Use evidence-based approaches is important in all services, human and otherwise, but it’s easy to forget that the concept is not that simple–there are political factors, publication bias, research bias, real world vs. research considerations, individual client factors, practitioner factors, environmental factors, etc. When thinking about evidence-based approaches in the context of behavioral health, it’s also easy to lose sight of the larger medical context.

Figure 1 illustrates the percentage of treatments falling into each category. Dividing treatments into categories is never easy hence our reliance on our large team of experienced information specialists, editors, peer reviewers and expert authors. Categorisation always involves a degree of subjective judgement and is sometimes controversial. We do it because users tell us it is helpful, but judged by its own rules the categorisation is certainly of unknown effectiveness and may well have trade offs between benefits and harms.

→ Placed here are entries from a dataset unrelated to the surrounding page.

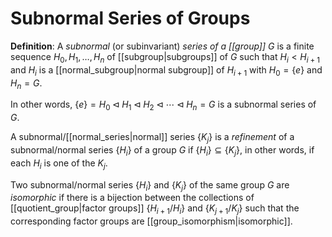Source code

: # Subnormal Series of Groups
**Definition**: A *subnormal* (or subinvariant) *series of a [[group]]* $G$ is a finite sequence $H_0, H_1, \ldots, H_n$ of [[subgroup|subgroups]] of $G$ such that $H_i < H_{i+1}$ and $H_i$ is a [[normal_subgroup|normal subgroup]] of $H_{i+1}$ with $H_0 = \{e\}$ and $H_n = G$.

In other words, $\{e\} = H_0 \triangleleft H_1 \triangleleft H_2 \triangleleft \cdots \triangleleft H_n = G$ is a subnormal series of $G$.

A subnormal/[[normal_series|normal]] series $\{K_j\}$ is a *refinement* of a subnormal/normal series $\{H_i\}$ of a group $G$ if $\{H_i\} \subseteq \{K_j\}$, in other words, if each $H_i$ is one of the $K_j$.

Two subnormal/normal series $\{H_i\}$ and $\{K_j\}$ of the same group $G$ are *isomorphic* if there is a bijection between the collections of [[quotient_group|factor groups]] $\{H_{i+1}/H_i\}$ and $\{K_{j+1}/K_j\}$ such that the corresponding factor groups are [[group_isomorphism|isomorphic]].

However, the figures above suggest that the research community has a large task ahead and that most decisions about treatments still rest on the individual judgements of clinicians and patients.

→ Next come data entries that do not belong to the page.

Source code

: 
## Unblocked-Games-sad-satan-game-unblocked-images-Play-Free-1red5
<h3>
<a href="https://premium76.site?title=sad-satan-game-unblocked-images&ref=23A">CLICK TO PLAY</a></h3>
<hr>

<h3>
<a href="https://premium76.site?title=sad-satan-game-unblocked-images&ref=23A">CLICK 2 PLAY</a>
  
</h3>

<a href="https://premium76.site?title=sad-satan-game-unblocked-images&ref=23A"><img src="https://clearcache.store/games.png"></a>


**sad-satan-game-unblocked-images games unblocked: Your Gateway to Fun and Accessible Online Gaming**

2 thoughts on “How much do we know?

  1. Thank you for your pie chart. The fact that sometimes treatment is not effective is a fact that hopefully in the future will be less true. The progression of medical treatment is moving forward. Technology is bringing us so much information at such a staggering rate that it looks as if in the next ten years there is sure to be some major breakthroughs. Thanks for keeping us informed.


  2. Research results on auricular acupuncture detox protocols have been mixed because the studies often focused on outcomes beyond the management of acute and post-acute withdrawal symptoms. However, many treatment programs using acupuncture have long maintained that the procedure successfully manages stress, craving, anxiety, sleep problems, and other classic withdrawal symptoms for virtually all program clients and for all classes of drugs, including preventing seizure in alcoholic and benzodiazepine patients. Researchers at the University of Rochester Medical Center have now identified a molecule, called adenosine, that seems to be involved in generating the physical effects seen in acupuncture. Adenosine is a natural substance known for helping to regulate sleep and for its anti-inflammatory properties. It is active in deep tissues and also acts as a natural painkiller, developing in the body after an injury to stop the transmission of pain signals. In the study, mice showed levels of adenosine that were 24 times greater than normal following a 30-minute acupuncture treatment. Acupuncture is not a stand-alone therapy in the treatment of substance use disorders. Withdrawal and post-acute withdrawal symptoms should be carefully monitored through a combination of self-reporting, observation, and urine testing, and if these symptoms cannot be successfully managed with acupuncture alone, pharmacotherapy should be used as a complement.